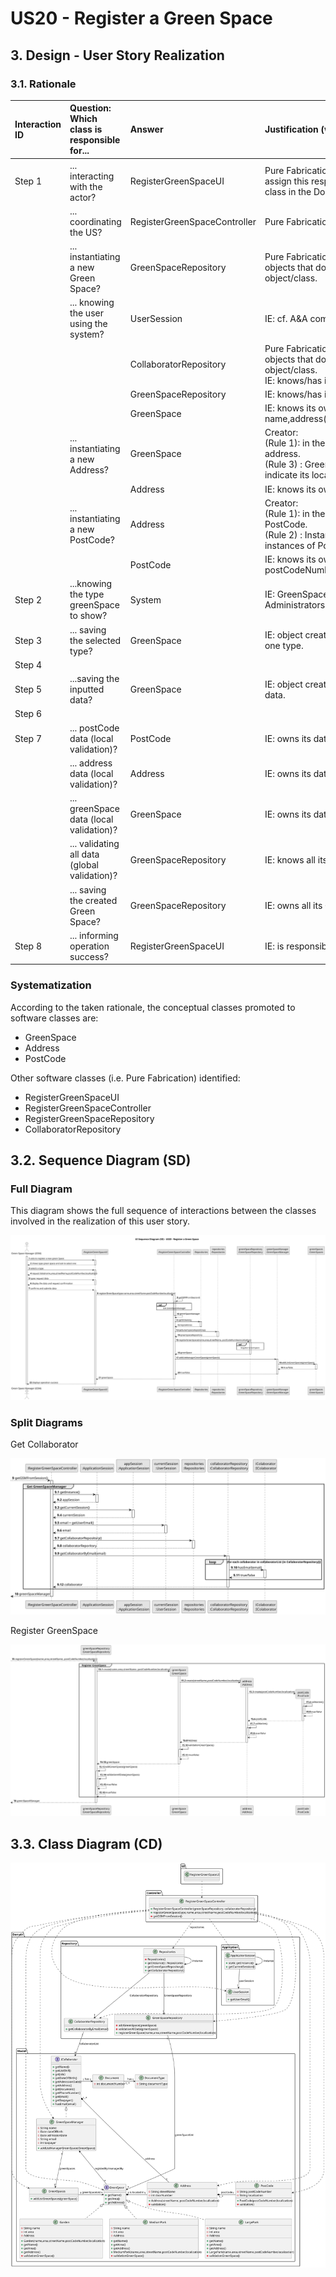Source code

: # US20 - Register a Green Space

## 3. Design - User Story Realization

### 3.1. Rationale

| Interaction ID | Question: Which class is responsible for...   | Answer                       | Justification (with patterns)                                                                                                                   |
|:---------------|:----------------------------------------------|:-----------------------------|:------------------------------------------------------------------------------------------------------------------------------------------------|
| Step 1  		     | 	... interacting with the actor?              | RegisterGreenSpaceUI         | Pure Fabrication: there is no reason to assign this responsibility to any existing class in the Domain Model.                                   |
| 			  		        | 	... coordinating the US?                     | RegisterGreenSpaceController | Pure Fabrication: Controller                                                                                                                    |
| 			  		        | 	... instantiating a new Green Space?         | GreenSpaceRepository         | Pure Fabrication: they form a collection of objects that do not “belong” to any domain object/class.                                            |
| 			  		        | ... knowing the user using the system?        | UserSession                  | IE: cf. A&A component documentation.                                                                                                            |
|                |                                               | CollaboratorRepository       | Pure Fabrication: they form a collection of objects that do not “belong” to any domain object/class.<br>IE: knows/has its own Collaborator      |
| 			  		        | 							                                       | GreenSpaceRepository         | IE: knows/has its own Green Space                                                                                                               |
| 			  		        | 							                                       | GreenSpace                   | IE: knows its own data (e.g. name,address(streetName,postCode),area)                                                                            |
| 			  		        | 	... instantiating a new Address?             | GreenSpace                   | Creator: <br/>(Rule 1): in the DM GreenSpace has a address. <br/>(Rule 3) : GreenSpace uses Address to indicate its location (‘is located in’). |
| 			  		        | 							                                       | Address                      | IE: knows its own data (e.g. streetName)                                                                                                        |
|                | ... instantiating a new PostCode?             | Address                      | Creator: <br/>(Rule 1): in the DM Address has a PostCode.<br/>(Rule 2) : Instances of Address record instances of PostCode.                     |          
|                |                                               | PostCode                     | IE: knows its own data (e.g. postCodeNumber,localization)                                                                                       |                                                                                               
| Step 2         | ...knowing the type greenSpace to show?       | System                       | IE: GreenSpace type are defined by the Administrators.                                                                                          |
| Step 3         | ... saving the selected type?                 | GreenSpace                   | IE: object created in step 1 is classified in one type.                                                                                         |
| Step 4         |                                               |                              |                                                                                                                                                 |
| Step 5  		     | 	...saving the inputted data?                 | GreenSpace                   | IE: object created in step 1 has its own data.                                                                                                  |
| Step 6         |                                               |                              |                                                                                                                                                 |
| Step 7  		     | 	...  postCode data (local validation)?       | PostCode                     | IE: owns its data.                                                                                                                              |
| 		             | 	...  address data (local validation)?        | Address                      | IE: owns its data.                                                                                                                              | 
|                | 	...  greenSpace data (local validation)?     | GreenSpace                   | IE: owns its data.                                                                                                                              |
| 			  		        | 	... validating all data (global validation)? | GreenSpaceRepository         | IE: knows all its GreenSpace.                                                                                                                   | 
| 			  		        | 	... saving the created Green Space?          | GreenSpaceRepository         | IE: owns all its GreenSpace.                                                                                                                    | 
| Step 8  		     | 	... informing operation success?             | RegisterGreenSpaceUI         | IE: is responsible for user interactions.                                                                                                       | 

### Systematization ##

According to the taken rationale, the conceptual classes promoted to software classes are:

* GreenSpace
* Address
* PostCode

Other software classes (i.e. Pure Fabrication) identified:

* RegisterGreenSpaceUI
* RegisterGreenSpaceController
* RegisterGreenSpaceRepository
* CollaboratorRepository

## 3.2. Sequence Diagram (SD)

### Full Diagram

This diagram shows the full sequence of interactions between the classes involved in the realization of this user story.

![Sequence Diagram - Full](svg/us20-sequence-diagram.svg)

### Split Diagrams

Get Collaborator

![Sequence Diagram - Full](svg/us20-partial-sequence-diagram-get-GSM.svg)

Register GreenSpace

![Sequence Diagram - Full](svg/us20-partial-sequence-diagram-register-greenSpace.svg)

## 3.3. Class Diagram (CD)

![Class Diagram](svg/us20-alt2-class-diagram.svg)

## The problem
Give the number of lines in the material above that contain "RegisterGreenSpaceController", with no other words.

## Problem solution
2